EXERCISE MATERIALS START

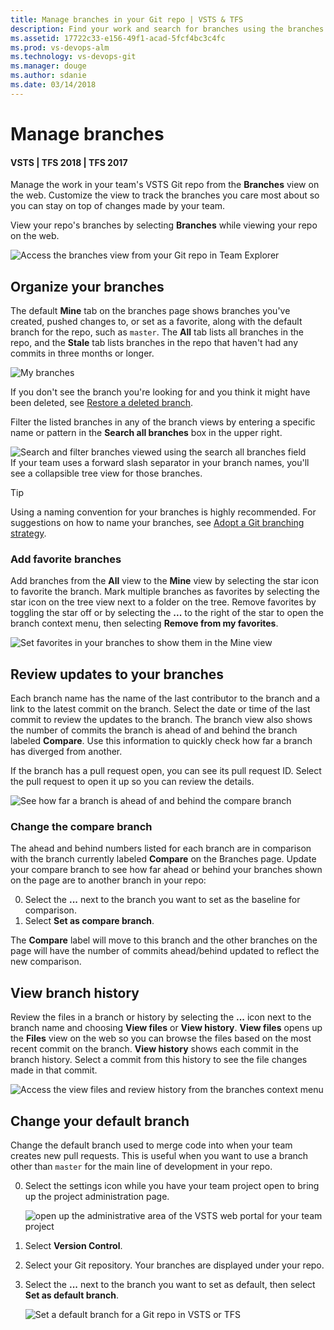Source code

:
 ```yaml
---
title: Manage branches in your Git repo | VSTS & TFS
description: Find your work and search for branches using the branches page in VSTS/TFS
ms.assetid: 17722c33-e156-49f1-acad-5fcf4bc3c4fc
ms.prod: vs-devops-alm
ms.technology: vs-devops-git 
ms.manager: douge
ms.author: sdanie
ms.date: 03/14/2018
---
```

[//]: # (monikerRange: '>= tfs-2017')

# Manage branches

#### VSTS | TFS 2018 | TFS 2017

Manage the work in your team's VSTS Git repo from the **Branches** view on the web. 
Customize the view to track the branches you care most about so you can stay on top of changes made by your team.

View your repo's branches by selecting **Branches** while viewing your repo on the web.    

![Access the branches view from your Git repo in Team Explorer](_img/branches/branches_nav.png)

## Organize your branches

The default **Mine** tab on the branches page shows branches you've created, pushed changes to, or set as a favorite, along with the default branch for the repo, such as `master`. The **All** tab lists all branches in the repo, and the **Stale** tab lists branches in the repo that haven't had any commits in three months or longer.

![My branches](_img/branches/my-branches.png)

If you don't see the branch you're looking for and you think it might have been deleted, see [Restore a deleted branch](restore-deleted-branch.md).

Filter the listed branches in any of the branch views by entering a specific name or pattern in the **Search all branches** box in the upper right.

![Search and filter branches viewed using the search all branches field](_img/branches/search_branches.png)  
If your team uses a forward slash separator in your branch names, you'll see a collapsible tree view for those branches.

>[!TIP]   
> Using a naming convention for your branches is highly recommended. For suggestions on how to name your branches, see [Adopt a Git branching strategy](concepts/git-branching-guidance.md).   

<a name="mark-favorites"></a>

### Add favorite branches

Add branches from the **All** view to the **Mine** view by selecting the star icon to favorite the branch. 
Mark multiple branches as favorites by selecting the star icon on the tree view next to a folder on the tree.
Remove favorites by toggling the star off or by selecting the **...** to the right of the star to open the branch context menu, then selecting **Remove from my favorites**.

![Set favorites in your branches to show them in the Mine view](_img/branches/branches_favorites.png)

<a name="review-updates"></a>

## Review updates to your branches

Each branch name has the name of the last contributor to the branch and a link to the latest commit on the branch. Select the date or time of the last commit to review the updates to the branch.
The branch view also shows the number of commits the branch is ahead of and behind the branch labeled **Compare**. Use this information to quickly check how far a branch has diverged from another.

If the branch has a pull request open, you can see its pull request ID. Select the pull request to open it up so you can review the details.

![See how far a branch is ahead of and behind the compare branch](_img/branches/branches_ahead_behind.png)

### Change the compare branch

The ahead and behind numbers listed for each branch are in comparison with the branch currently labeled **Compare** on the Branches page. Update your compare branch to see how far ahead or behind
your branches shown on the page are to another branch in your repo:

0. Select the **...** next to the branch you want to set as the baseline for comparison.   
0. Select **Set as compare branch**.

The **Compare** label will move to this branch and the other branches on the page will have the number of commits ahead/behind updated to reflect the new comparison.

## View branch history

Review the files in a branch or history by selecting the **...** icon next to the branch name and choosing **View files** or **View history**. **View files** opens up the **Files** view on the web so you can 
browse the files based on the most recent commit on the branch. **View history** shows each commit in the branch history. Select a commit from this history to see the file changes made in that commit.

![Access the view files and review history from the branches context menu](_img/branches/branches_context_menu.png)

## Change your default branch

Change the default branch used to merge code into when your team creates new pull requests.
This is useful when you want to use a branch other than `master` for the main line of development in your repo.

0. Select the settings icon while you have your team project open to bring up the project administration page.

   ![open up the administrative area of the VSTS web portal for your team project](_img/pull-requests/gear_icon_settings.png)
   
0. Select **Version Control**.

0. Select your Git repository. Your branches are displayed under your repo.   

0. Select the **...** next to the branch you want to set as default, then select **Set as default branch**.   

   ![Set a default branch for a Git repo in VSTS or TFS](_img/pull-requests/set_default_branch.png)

EXERCISE MATERIALS END

EXERCISE DESCRIPTION:
Look through the data and show every line containing "devops".

SOLUTION:
ms.prod: vs-devops-alm
ms.technology: vs-devops-git 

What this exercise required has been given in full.